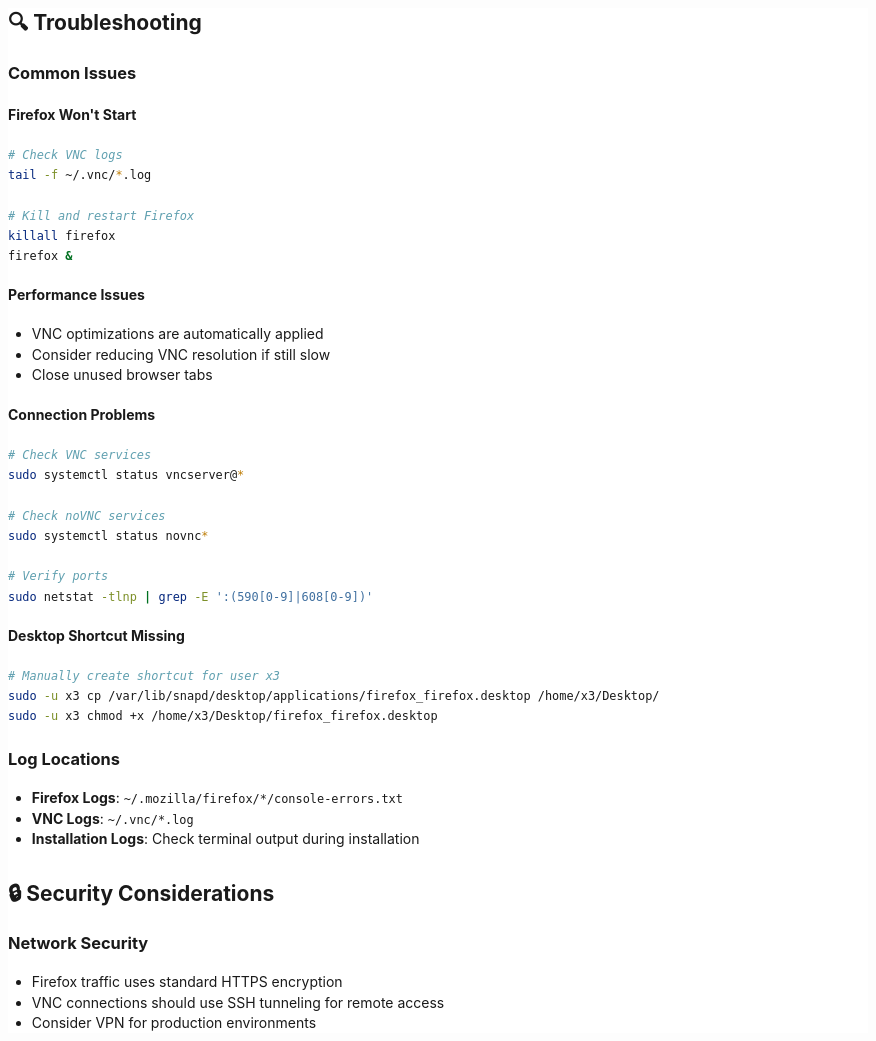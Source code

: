 ## 🔍 Troubleshooting

### Common Issues

#### Firefox Won't Start
```bash
# Check VNC logs
tail -f ~/.vnc/*.log

# Kill and restart Firefox
killall firefox
firefox &
```

#### Performance Issues
- VNC optimizations are automatically applied
- Consider reducing VNC resolution if still slow
- Close unused browser tabs

#### Connection Problems
```bash
# Check VNC services
sudo systemctl status vncserver@*

# Check noVNC services  
sudo systemctl status novnc*

# Verify ports
sudo netstat -tlnp | grep -E ':(590[0-9]|608[0-9])'
```

#### Desktop Shortcut Missing
```bash
# Manually create shortcut for user x3
sudo -u x3 cp /var/lib/snapd/desktop/applications/firefox_firefox.desktop /home/x3/Desktop/
sudo -u x3 chmod +x /home/x3/Desktop/firefox_firefox.desktop
```

### Log Locations
- **Firefox Logs**: `~/.mozilla/firefox/*/console-errors.txt`
- **VNC Logs**: `~/.vnc/*.log`
- **Installation Logs**: Check terminal output during installation

## 🔒 Security Considerations

### Network Security
- Firefox traffic uses standard HTTPS encryption
- VNC connections should use SSH tunneling for remote access
- Consider VPN for production environments
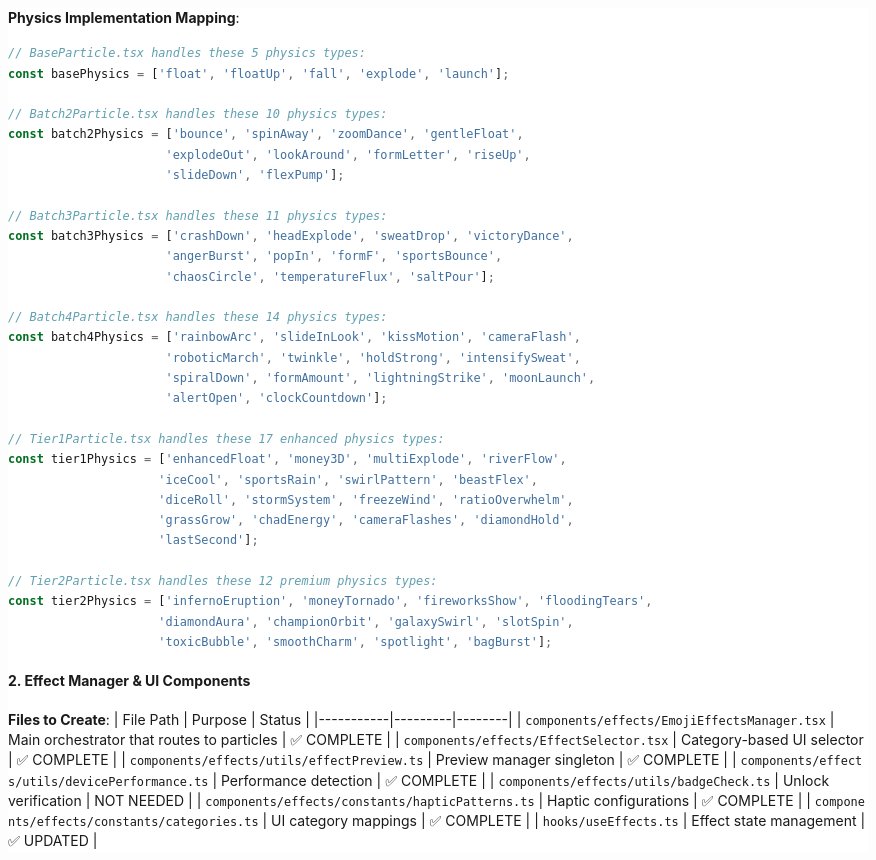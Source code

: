 **Physics Implementation Mapping**:
```typescript
// BaseParticle.tsx handles these 5 physics types:
const basePhysics = ['float', 'floatUp', 'fall', 'explode', 'launch'];

// Batch2Particle.tsx handles these 10 physics types:
const batch2Physics = ['bounce', 'spinAway', 'zoomDance', 'gentleFloat', 
                      'explodeOut', 'lookAround', 'formLetter', 'riseUp', 
                      'slideDown', 'flexPump'];

// Batch3Particle.tsx handles these 11 physics types:
const batch3Physics = ['crashDown', 'headExplode', 'sweatDrop', 'victoryDance',
                      'angerBurst', 'popIn', 'formF', 'sportsBounce',
                      'chaosCircle', 'temperatureFlux', 'saltPour'];

// Batch4Particle.tsx handles these 14 physics types:
const batch4Physics = ['rainbowArc', 'slideInLook', 'kissMotion', 'cameraFlash',
                      'roboticMarch', 'twinkle', 'holdStrong', 'intensifySweat',
                      'spiralDown', 'formAmount', 'lightningStrike', 'moonLaunch',
                      'alertOpen', 'clockCountdown'];

// Tier1Particle.tsx handles these 17 enhanced physics types:
const tier1Physics = ['enhancedFloat', 'money3D', 'multiExplode', 'riverFlow',
                     'iceCool', 'sportsRain', 'swirlPattern', 'beastFlex',
                     'diceRoll', 'stormSystem', 'freezeWind', 'ratioOverwhelm',
                     'grassGrow', 'chadEnergy', 'cameraFlashes', 'diamondHold',
                     'lastSecond'];

// Tier2Particle.tsx handles these 12 premium physics types:
const tier2Physics = ['infernoEruption', 'moneyTornado', 'fireworksShow', 'floodingTears',
                     'diamondAura', 'championOrbit', 'galaxySwirl', 'slotSpin',
                     'toxicBubble', 'smoothCharm', 'spotlight', 'bagBurst'];
```

#### 2. Effect Manager & UI Components
**Files to Create**:
| File Path | Purpose | Status |
|-----------|---------|--------|
| `components/effects/EmojiEffectsManager.tsx` | Main orchestrator that routes to particles | ✅ COMPLETE |
| `components/effects/EffectSelector.tsx` | Category-based UI selector | ✅ COMPLETE |
| `components/effects/utils/effectPreview.ts` | Preview manager singleton | ✅ COMPLETE |
| `components/effects/utils/devicePerformance.ts` | Performance detection | ✅ COMPLETE |
| `components/effects/utils/badgeCheck.ts` | Unlock verification | NOT NEEDED |
| `components/effects/constants/hapticPatterns.ts` | Haptic configurations | ✅ COMPLETE |
| `components/effects/constants/categories.ts` | UI category mappings | ✅ COMPLETE |
| `hooks/useEffects.ts` | Effect state management | ✅ UPDATED |
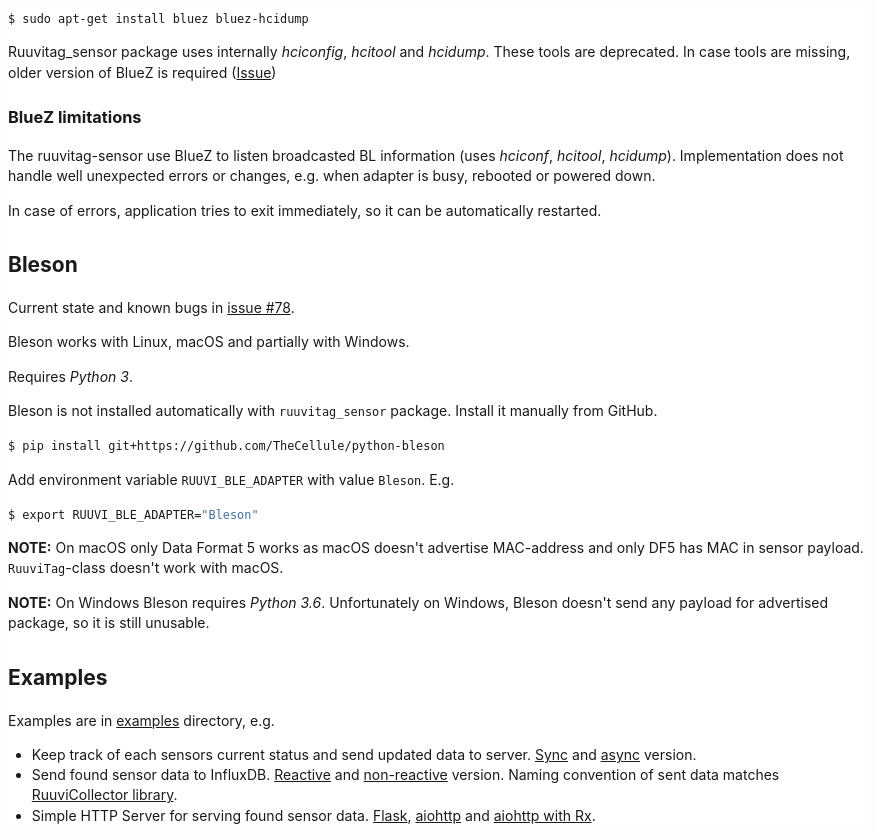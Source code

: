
 ```sh
$ sudo apt-get install bluez bluez-hcidump
```

Ruuvitag_sensor package uses internally _hciconfig_, _hcitool_ and _hcidump_. These tools are deprecated. In case tools are missing, older version of BlueZ is required ([Issue](https://github.com/ttu/ruuvitag-sensor/issues/31))

### BlueZ limitations

The ruuvitag-sensor use BlueZ to listen broadcasted BL information (uses _hciconf_, _hcitool_, _hcidump_). Implementation does not handle well unexpected errors or changes, e.g. when adapter is busy, rebooted or powered down.

In case of errors, application tries to exit immediately, so it can be automatically restarted.

## Bleson

Current state and known bugs in [issue #78](https://github.com/ttu/ruuvitag-sensor/issues/78).

Bleson works with Linux, macOS and partially with Windows.

Requires _Python 3_.

Bleson is not installed automatically with `ruuvitag_sensor` package. Install it manually from GitHub.

```sh
$ pip install git+https://github.com/TheCellule/python-bleson
```

Add environment variable `RUUVI_BLE_ADAPTER` with value `Bleson`. E.g.

```sh
$ export RUUVI_BLE_ADAPTER="Bleson"
```

__NOTE:__ On macOS only Data Format 5 works as macOS doesn't advertise MAC-address and only DF5 has MAC in sensor payload. `RuuviTag`-class doesn't work with macOS.

__NOTE:__ On Windows Bleson requires _Python 3.6_. Unfortunately on Windows, Bleson doesn't send any payload for advertised package, so it is still unusable.

## Examples

Examples are in [examples](https://github.com/ttu/ruuvitag-sensor/tree/master/examples) directory, e.g.

* Keep track of each sensors current status and send updated data to server. [Sync](https://github.com/ttu/ruuvitag-sensor/blob/master/examples/send_updated_sync.py) and [async](https://github.com/ttu/ruuvitag-sensor/blob/master/examples/send_updated_async.py) version.
* Send found sensor data to InfluxDB. [Reactive](https://github.com/ttu/ruuvitag-sensor/blob/master/examples/post_to_influxdb_rx.py) and [non-reactive](https://github.com/ttu/ruuvitag-sensor/blob/master/examples/post_to_influxdb.py) version. Naming convention of sent data matches [RuuviCollector library](https://github.com/scrin/ruuvicollector).
* Simple HTTP Server for serving found sensor data. [Flask](https://github.com/ttu/ruuvitag-sensor/blob/master/examples/http_server.py), [aiohttp](https://github.com/ttu/ruuvitag-sensor/blob/master/examples/http_server_asyncio.py) and [aiohttp with Rx](https://github.com/ttu/ruuvitag-sensor/blob/master/examples/http_server_asyncio_rx.py).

━━━━━━━━━━━━━━━━

| Exercise details |
Restate every record above word for word, without images.

| Response |
Source code

: ## 🔍 Troubleshooting

### Common Issues

#### Firefox Won't Start
```bash
# Check VNC logs
tail -f ~/.vnc/*.log

# Kill and restart Firefox
killall firefox
firefox &
```

#### Performance Issues
- VNC optimizations are automatically applied
- Consider reducing VNC resolution if still slow
- Close unused browser tabs

#### Connection Problems
```bash
# Check VNC services
sudo systemctl status vncserver@*

# Check noVNC services  
sudo systemctl status novnc*

# Verify ports
sudo netstat -tlnp | grep -E ':(590[0-9]|608[0-9])'
```

#### Desktop Shortcut Missing
```bash
# Manually create shortcut for user x3
sudo -u x3 cp /var/lib/snapd/desktop/applications/firefox_firefox.desktop /home/x3/Desktop/
sudo -u x3 chmod +x /home/x3/Desktop/firefox_firefox.desktop
```

### Log Locations
- **Firefox Logs**: `~/.mozilla/firefox/*/console-errors.txt`
- **VNC Logs**: `~/.vnc/*.log`
- **Installation Logs**: Check terminal output during installation

## 🔒 Security Considerations

### Network Security
- Firefox traffic uses standard HTTPS encryption
- VNC connections should use SSH tunneling for remote access
- Consider VPN for production environments
Source code

: **Physics Implementation Mapping**:
```typescript
// BaseParticle.tsx handles these 5 physics types:
const basePhysics = ['float', 'floatUp', 'fall', 'explode', 'launch'];

// Batch2Particle.tsx handles these 10 physics types:
const batch2Physics = ['bounce', 'spinAway', 'zoomDance', 'gentleFloat', 
                      'explodeOut', 'lookAround', 'formLetter', 'riseUp', 
                      'slideDown', 'flexPump'];

// Batch3Particle.tsx handles these 11 physics types:
const batch3Physics = ['crashDown', 'headExplode', 'sweatDrop', 'victoryDance',
                      'angerBurst', 'popIn', 'formF', 'sportsBounce',
                      'chaosCircle', 'temperatureFlux', 'saltPour'];

// Batch4Particle.tsx handles these 14 physics types:
const batch4Physics = ['rainbowArc', 'slideInLook', 'kissMotion', 'cameraFlash',
                      'roboticMarch', 'twinkle', 'holdStrong', 'intensifySweat',
                      'spiralDown', 'formAmount', 'lightningStrike', 'moonLaunch',
                      'alertOpen', 'clockCountdown'];

// Tier1Particle.tsx handles these 17 enhanced physics types:
const tier1Physics = ['enhancedFloat', 'money3D', 'multiExplode', 'riverFlow',
                     'iceCool', 'sportsRain', 'swirlPattern', 'beastFlex',
                     'diceRoll', 'stormSystem', 'freezeWind', 'ratioOverwhelm',
                     'grassGrow', 'chadEnergy', 'cameraFlashes', 'diamondHold',
                     'lastSecond'];

// Tier2Particle.tsx handles these 12 premium physics types:
const tier2Physics = ['infernoEruption', 'moneyTornado', 'fireworksShow', 'floodingTears',
                     'diamondAura', 'championOrbit', 'galaxySwirl', 'slotSpin',
                     'toxicBubble', 'smoothCharm', 'spotlight', 'bagBurst'];
```

#### 2. Effect Manager & UI Components
**Files to Create**:
| File Path | Purpose | Status |
|-----------|---------|--------|
| `components/effects/EmojiEffectsManager.tsx` | Main orchestrator that routes to particles | ✅ COMPLETE |
| `components/effects/EffectSelector.tsx` | Category-based UI selector | ✅ COMPLETE |
| `components/effects/utils/effectPreview.ts` | Preview manager singleton | ✅ COMPLETE |
| `components/effects/utils/devicePerformance.ts` | Performance detection | ✅ COMPLETE |
| `components/effects/utils/badgeCheck.ts` | Unlock verification | NOT NEEDED |
| `components/effects/constants/hapticPatterns.ts` | Haptic configurations | ✅ COMPLETE |
| `components/effects/constants/categories.ts` | UI category mappings | ✅ COMPLETE |
| `hooks/useEffects.ts` | Effect state management | ✅ UPDATED |
Source code

:
 ```sh
$ sudo apt-get install bluez bluez-hcidump
```

Ruuvitag_sensor package uses internally _hciconfig_, _hcitool_ and _hcidump_. These tools are deprecated. In case tools are missing, older version of BlueZ is required ([Issue](https://github.com/ttu/ruuvitag-sensor/issues/31))

### BlueZ limitations

The ruuvitag-sensor use BlueZ to listen broadcasted BL information (uses _hciconf_, _hcitool_, _hcidump_). Implementation does not handle well unexpected errors or changes, e.g. when adapter is busy, rebooted or powered down.

In case of errors, application tries to exit immediately, so it can be automatically restarted.

## Bleson

Current state and known bugs in [issue #78](https://github.com/ttu/ruuvitag-sensor/issues/78).

Bleson works with Linux, macOS and partially with Windows.

Requires _Python 3_.

Bleson is not installed automatically with `ruuvitag_sensor` package. Install it manually from GitHub.

```sh
$ pip install git+https://github.com/TheCellule/python-bleson
```

Add environment variable `RUUVI_BLE_ADAPTER` with value `Bleson`. E.g.

```sh
$ export RUUVI_BLE_ADAPTER="Bleson"
```

__NOTE:__ On macOS only Data Format 5 works as macOS doesn't advertise MAC-address and only DF5 has MAC in sensor payload. `RuuviTag`-class doesn't work with macOS.

__NOTE:__ On Windows Bleson requires _Python 3.6_. Unfortunately on Windows, Bleson doesn't send any payload for advertised package, so it is still unusable.

## Examples

Examples are in [examples](https://github.com/ttu/ruuvitag-sensor/tree/master/examples) directory, e.g.

* Keep track of each sensors current status and send updated data to server. [Sync](https://github.com/ttu/ruuvitag-sensor/blob/master/examples/send_updated_sync.py) and [async](https://github.com/ttu/ruuvitag-sensor/blob/master/examples/send_updated_async.py) version.
* Send found sensor data to InfluxDB. [Reactive](https://github.com/ttu/ruuvitag-sensor/blob/master/examples/post_to_influxdb_rx.py) and [non-reactive](https://github.com/ttu/ruuvitag-sensor/blob/master/examples/post_to_influxdb.py) version. Naming convention of sent data matches [RuuviCollector library](https://github.com/scrin/ruuvicollector).
* Simple HTTP Server for serving found sensor data. [Flask](https://github.com/ttu/ruuvitag-sensor/blob/master/examples/http_server.py), [aiohttp](https://github.com/ttu/ruuvitag-sensor/blob/master/examples/http_server_asyncio.py) and [aiohttp with Rx](https://github.com/ttu/ruuvitag-sensor/blob/master/examples/http_server_asyncio_rx.py).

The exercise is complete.